TO DO>
Your answer must consist of exactly the lines below, starting with the line with "During the checkpoint" and going on through the line with "## Checkpoint 15 assignment", and nothing else.

[Stored data entries]
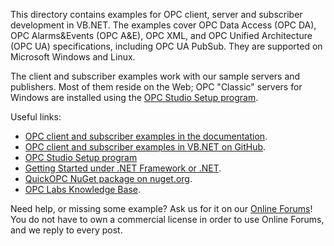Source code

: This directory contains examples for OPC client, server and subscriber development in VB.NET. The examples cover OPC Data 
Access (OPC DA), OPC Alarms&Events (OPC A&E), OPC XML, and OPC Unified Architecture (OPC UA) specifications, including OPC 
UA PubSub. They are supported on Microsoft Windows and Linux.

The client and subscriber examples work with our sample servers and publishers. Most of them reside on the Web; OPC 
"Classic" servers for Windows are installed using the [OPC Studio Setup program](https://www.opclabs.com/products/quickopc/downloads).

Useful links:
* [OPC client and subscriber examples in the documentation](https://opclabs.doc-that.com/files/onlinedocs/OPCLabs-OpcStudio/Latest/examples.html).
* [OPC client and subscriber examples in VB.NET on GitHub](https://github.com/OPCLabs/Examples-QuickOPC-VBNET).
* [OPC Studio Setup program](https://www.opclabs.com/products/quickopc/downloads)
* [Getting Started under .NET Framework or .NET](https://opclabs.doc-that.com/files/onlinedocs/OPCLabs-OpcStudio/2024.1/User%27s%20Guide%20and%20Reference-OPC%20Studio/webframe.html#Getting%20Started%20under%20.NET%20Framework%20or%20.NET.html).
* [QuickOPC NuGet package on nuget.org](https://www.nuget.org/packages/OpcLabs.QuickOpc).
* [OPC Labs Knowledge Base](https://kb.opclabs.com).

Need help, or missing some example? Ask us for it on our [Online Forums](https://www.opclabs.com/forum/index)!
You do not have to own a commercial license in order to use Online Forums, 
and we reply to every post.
---
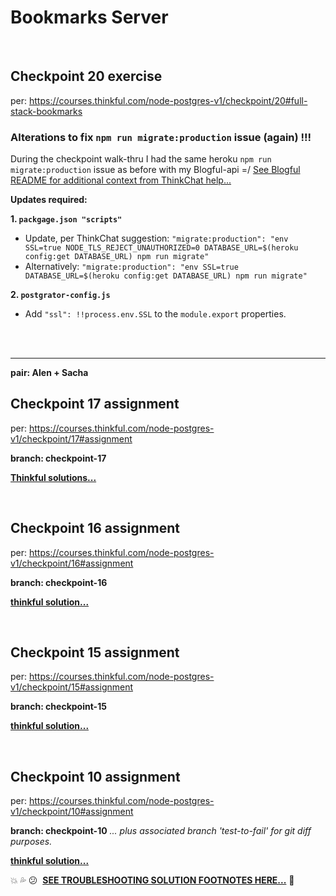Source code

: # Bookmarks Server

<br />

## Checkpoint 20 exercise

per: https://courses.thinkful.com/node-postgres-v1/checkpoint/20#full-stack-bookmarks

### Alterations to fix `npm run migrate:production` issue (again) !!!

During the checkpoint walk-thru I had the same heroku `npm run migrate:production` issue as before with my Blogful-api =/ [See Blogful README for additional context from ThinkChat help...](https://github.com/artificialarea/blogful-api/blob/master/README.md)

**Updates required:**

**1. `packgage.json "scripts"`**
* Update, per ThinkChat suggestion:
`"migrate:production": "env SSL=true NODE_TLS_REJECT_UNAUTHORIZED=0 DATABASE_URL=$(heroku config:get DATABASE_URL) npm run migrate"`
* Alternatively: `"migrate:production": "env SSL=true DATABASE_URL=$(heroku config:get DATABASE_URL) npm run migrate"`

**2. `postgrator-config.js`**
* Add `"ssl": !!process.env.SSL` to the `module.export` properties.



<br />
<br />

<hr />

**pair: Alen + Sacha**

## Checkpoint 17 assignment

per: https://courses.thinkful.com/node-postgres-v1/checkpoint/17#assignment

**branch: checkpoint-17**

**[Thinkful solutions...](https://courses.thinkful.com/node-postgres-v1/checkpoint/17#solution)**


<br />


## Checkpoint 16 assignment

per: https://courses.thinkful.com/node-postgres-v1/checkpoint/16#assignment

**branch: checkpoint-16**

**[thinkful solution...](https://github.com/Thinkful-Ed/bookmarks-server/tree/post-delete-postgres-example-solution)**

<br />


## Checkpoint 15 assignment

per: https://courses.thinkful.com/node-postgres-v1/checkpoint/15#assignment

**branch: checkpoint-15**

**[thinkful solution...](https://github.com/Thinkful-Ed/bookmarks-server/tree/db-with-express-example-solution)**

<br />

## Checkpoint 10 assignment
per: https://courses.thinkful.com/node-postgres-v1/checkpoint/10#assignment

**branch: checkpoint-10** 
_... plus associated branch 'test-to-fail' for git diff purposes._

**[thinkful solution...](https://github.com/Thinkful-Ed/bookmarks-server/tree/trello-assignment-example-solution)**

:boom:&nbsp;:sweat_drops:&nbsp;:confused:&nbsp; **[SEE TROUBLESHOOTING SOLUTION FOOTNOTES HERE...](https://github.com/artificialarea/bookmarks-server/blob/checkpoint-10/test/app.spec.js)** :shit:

EXERCISE SOLUTION>
During the checkpoint walk-thru I had the same heroku `npm run migrate:production` issue as before with my Blogful-api =/ [See Blogful README for additional context from ThinkChat help...](https://github.com/artificialarea/blogful-api/blob/master/README.md)

**Updates required:**

**1. `packgage.json "scripts"`**
* Update, per ThinkChat suggestion:
`"migrate:production": "env SSL=true NODE_TLS_REJECT_UNAUTHORIZED=0 DATABASE_URL=$(heroku config:get DATABASE_URL) npm run migrate"`
* Alternatively: `"migrate:production": "env SSL=true DATABASE_URL=$(heroku config:get DATABASE_URL) npm run migrate"`

**2. `postgrator-config.js`**
* Add `"ssl": !!process.env.SSL` to the `module.export` properties.



<br />
<br />

<hr />

**pair: Alen + Sacha**

## Checkpoint 17 assignment

per: https://courses.thinkful.com/node-postgres-v1/checkpoint/17#assignment

**branch: checkpoint-17**

**[Thinkful solutions...](https://courses.thinkful.com/node-postgres-v1/checkpoint/17#solution)**


<br />


## Checkpoint 16 assignment

per: https://courses.thinkful.com/node-postgres-v1/checkpoint/16#assignment

**branch: checkpoint-16**

**[thinkful solution...](https://github.com/Thinkful-Ed/bookmarks-server/tree/post-delete-postgres-example-solution)**

<br />


## Checkpoint 15 assignment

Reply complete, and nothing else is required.